The day before the Ironman dawned early. I had the 7-3 shift and the north beach jeep until the beach lieutenant came on at 8. I had already checked out north beach, opened up Tower 8 and patrolled the beach restrooms for any of the flora and fauna who might have spent the night there. About 7:30 I get a radio call from Tom Johnson who said he needed me to come in and talk to him. When I get to headquarters our new dory is sitting out on its trailer and Tom is there with a newspaper photographer, someone from the SM Recreation Department, John Howe and some cutie with a towel wrapped around her. Johnson informs me (never break the chain of command!) that Chief Howe wants a publicity photo of the SMLG Ironman team. It turns out that Saylors was off that day and that Mount and Palma were working the boats at 9. That left only Richmond who was working the 2-man tower by the POP pier and me available for this shot. Ron was brought up to headquarters and we took the dory to the water’s edge, where the newspaper photographer and the recreation publicists were each trying out ideas on the photo shoot. Richmond spoke up and said we were both working and had important other things to do and that we had to get this done in 5 minutes. What resulted was the cheesecake photo that appeared in that evening’s Santa Monica Evening Outlook with Ron and me holding up the dory and Miss Santa Monica giving her best beauty pageant smile for the camera—the things guards have to do to feed the government publicity machine!

Throughout that day and the next, Bill Beattie had to field calls from everyone up and down the SMLG hierarchy to each of us, asking how we were doing, if we were ready to beat LACO and any last minute thoughts or suggestions. The solemnity felt more like an execution than an Ironman race. Mount and Palma were on the boats and so were spared the calls. There was something in the wind that maybe we finally had a chance and everyone was charged up with nervous energy. As was his way, Richards never said anything, he just smiled...but you never knew if that was a good or bad thing because smiling was his habitual affect.
The swell had been building for the previous two days and on the day of the race it was a solid 5 feet, not huge, but challenging, and possibly catastrophic in the dory. None of us got together on race day because there were lots of rescues and everyone was busy. Chavez stopped by my tower once at mid-afternoon and stuck his head out of the jeep, squinted his eyes and just smiled and shook his head yes.
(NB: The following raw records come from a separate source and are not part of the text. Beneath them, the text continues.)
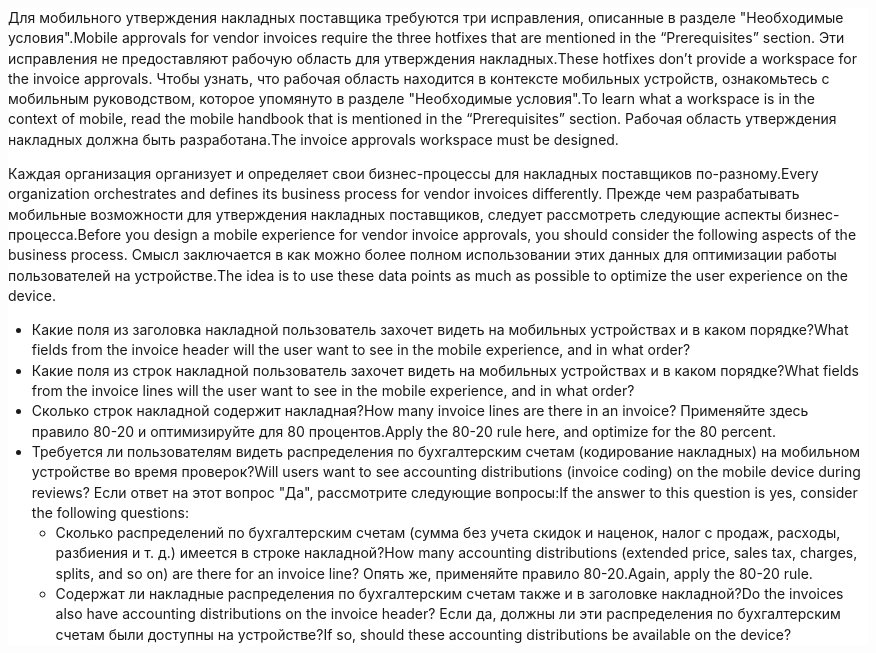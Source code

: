 <span data-ttu-id="71e5b-125">Для мобильного утверждения накладных поставщика требуются три исправления, описанные в разделе "Необходимые условия".</span><span class="sxs-lookup"><span data-stu-id="71e5b-125">Mobile approvals for vendor invoices require the three hotfixes that are mentioned in the “Prerequisites” section.</span></span> <span data-ttu-id="71e5b-126">Эти исправления не предоставляют рабочую область для утверждения накладных.</span><span class="sxs-lookup"><span data-stu-id="71e5b-126">These hotfixes don’t provide a workspace for the invoice approvals.</span></span> <span data-ttu-id="71e5b-127">Чтобы узнать, что рабочая область находится в контексте мобильных устройств, ознакомьтесь с мобильным руководством, которое упомянуто в разделе "Необходимые условия".</span><span class="sxs-lookup"><span data-stu-id="71e5b-127">To learn what a workspace is in the context of mobile, read the mobile handbook that is mentioned in the “Prerequisites” section.</span></span> <span data-ttu-id="71e5b-128">Рабочая область утверждения накладных должна быть разработана.</span><span class="sxs-lookup"><span data-stu-id="71e5b-128">The invoice approvals workspace must be designed.</span></span> 

<span data-ttu-id="71e5b-129">Каждая организация организует и определяет свои бизнес-процессы для накладных поставщиков по-разному.</span><span class="sxs-lookup"><span data-stu-id="71e5b-129">Every organization orchestrates and defines its business process for vendor invoices differently.</span></span> <span data-ttu-id="71e5b-130">Прежде чем разрабатывать мобильные возможности для утверждения накладных поставщиков, следует рассмотреть следующие аспекты бизнес-процесса.</span><span class="sxs-lookup"><span data-stu-id="71e5b-130">Before you design a mobile experience for vendor invoice approvals, you should consider the following aspects of the business process.</span></span> <span data-ttu-id="71e5b-131">Смысл заключается в как можно более полном использовании этих данных для оптимизации работы пользователей на устройстве.</span><span class="sxs-lookup"><span data-stu-id="71e5b-131">The idea is to use these data points as much as possible to optimize the user experience on the device.</span></span>

-   <span data-ttu-id="71e5b-132">Какие поля из заголовка накладной пользователь захочет видеть на мобильных устройствах и в каком порядке?</span><span class="sxs-lookup"><span data-stu-id="71e5b-132">What fields from the invoice header will the user want to see in the mobile experience, and in what order?</span></span>
-   <span data-ttu-id="71e5b-133">Какие поля из строк накладной пользователь захочет видеть на мобильных устройствах и в каком порядке?</span><span class="sxs-lookup"><span data-stu-id="71e5b-133">What fields from the invoice lines will the user want to see in the mobile experience, and in what order?</span></span>
-   <span data-ttu-id="71e5b-134">Сколько строк накладной содержит накладная?</span><span class="sxs-lookup"><span data-stu-id="71e5b-134">How many invoice lines are there in an invoice?</span></span> <span data-ttu-id="71e5b-135">Применяйте здесь правило 80-20 и оптимизируйте для 80 процентов.</span><span class="sxs-lookup"><span data-stu-id="71e5b-135">Apply the 80-20 rule here, and optimize for the 80 percent.</span></span>
-   <span data-ttu-id="71e5b-136">Требуется ли пользователям видеть распределения по бухгалтерским счетам (кодирование накладных) на мобильном устройстве во время проверок?</span><span class="sxs-lookup"><span data-stu-id="71e5b-136">Will users want to see accounting distributions (invoice coding) on the mobile device during reviews?</span></span> <span data-ttu-id="71e5b-137">Если ответ на этот вопрос "Да", рассмотрите следующие вопросы:</span><span class="sxs-lookup"><span data-stu-id="71e5b-137">If the answer to this question is yes, consider the following questions:</span></span>
    -   <span data-ttu-id="71e5b-138">Сколько распределений по бухгалтерским счетам (сумма без учета скидок и наценок, налог с продаж, расходы, разбиения и т. д.) имеется в строке накладной?</span><span class="sxs-lookup"><span data-stu-id="71e5b-138">How many accounting distributions (extended price, sales tax, charges, splits, and so on) are there for an invoice line?</span></span> <span data-ttu-id="71e5b-139">Опять же, применяйте правило 80-20.</span><span class="sxs-lookup"><span data-stu-id="71e5b-139">Again, apply the 80-20 rule.</span></span>
    -   <span data-ttu-id="71e5b-140">Содержат ли накладные распределения по бухгалтерским счетам также и в заголовке накладной?</span><span class="sxs-lookup"><span data-stu-id="71e5b-140">Do the invoices also have accounting distributions on the invoice header?</span></span> <span data-ttu-id="71e5b-141">Если да, должны ли эти распределения по бухгалтерским счетам были доступны на устройстве?</span><span class="sxs-lookup"><span data-stu-id="71e5b-141">If so, should these accounting distributions be available on the device?</span></span>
At 3 p.m.  I drove back to my place at Topanga Beach for some early dinner and last minute kibitzing with Doug Smith and Topanga residents Paul Lovas and Carl Barlow. About 6:30 I headed to Bay Street where the crowd was building. I waded out to waist high water making mental notes of any holes or ditches. At 7 they started the introductory hoopla and then the musical flags and pillow fight. The Navy Seals brought a team of scary looking guys and we were sure that they had wreaked havoc in Vietnam and had their eyes set on us. You definitely didn’t want to pillow fight these guys because they had that “I’ll die before I give up” look in their eyes. I think they swept that event but the lifeguards split with them in musical flags. I can’t remember if they competed in the Ironman, not that they weren’t ironmen, but they just had different skill sets, and weapons were of no use here. The evening was upon us and the spotlights were turned on.
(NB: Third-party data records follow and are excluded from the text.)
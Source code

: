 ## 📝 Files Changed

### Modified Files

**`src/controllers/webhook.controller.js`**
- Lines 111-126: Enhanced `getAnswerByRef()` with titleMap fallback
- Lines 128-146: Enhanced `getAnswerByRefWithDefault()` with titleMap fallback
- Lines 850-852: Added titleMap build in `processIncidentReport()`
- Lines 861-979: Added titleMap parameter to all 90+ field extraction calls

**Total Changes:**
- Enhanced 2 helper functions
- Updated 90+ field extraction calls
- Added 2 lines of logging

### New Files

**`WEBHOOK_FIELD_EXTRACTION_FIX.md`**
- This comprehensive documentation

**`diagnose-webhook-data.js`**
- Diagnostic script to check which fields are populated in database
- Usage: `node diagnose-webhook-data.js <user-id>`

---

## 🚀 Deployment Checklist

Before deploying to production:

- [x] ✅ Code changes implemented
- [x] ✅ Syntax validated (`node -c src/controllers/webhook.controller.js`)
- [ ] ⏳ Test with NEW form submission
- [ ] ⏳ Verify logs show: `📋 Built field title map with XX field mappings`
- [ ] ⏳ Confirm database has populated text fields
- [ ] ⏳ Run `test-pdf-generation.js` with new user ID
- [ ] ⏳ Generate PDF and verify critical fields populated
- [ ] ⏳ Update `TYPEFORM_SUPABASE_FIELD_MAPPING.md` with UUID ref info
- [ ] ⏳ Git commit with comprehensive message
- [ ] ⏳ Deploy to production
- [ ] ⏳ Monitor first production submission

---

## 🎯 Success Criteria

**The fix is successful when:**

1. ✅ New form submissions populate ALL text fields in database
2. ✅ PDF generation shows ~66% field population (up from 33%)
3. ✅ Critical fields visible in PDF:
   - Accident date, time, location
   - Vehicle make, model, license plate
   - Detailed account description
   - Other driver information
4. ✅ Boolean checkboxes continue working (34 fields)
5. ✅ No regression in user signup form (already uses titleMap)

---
It was completely dark by now. They announced the Ironman event and our team assembled for a quick last minute strategy huddle. Palma, ever the swim coach and team leader, quickly reviewed the strategy and told us that the number one way we could beat LACO was to catch waves in the swimming and paddling legs and if we were ahead to be very careful of other boats coming out in the dory and to make sure to keep it upright. Just before the start, the surf was averaging 4-5 feet and thumping in the incoming tide. We looked at each other and knew we had to give it our best and make our own luck. Above the din of the crowd I could hear LMLGs biggest cheerleader, Larry Rafaelli, screaming to give it our all.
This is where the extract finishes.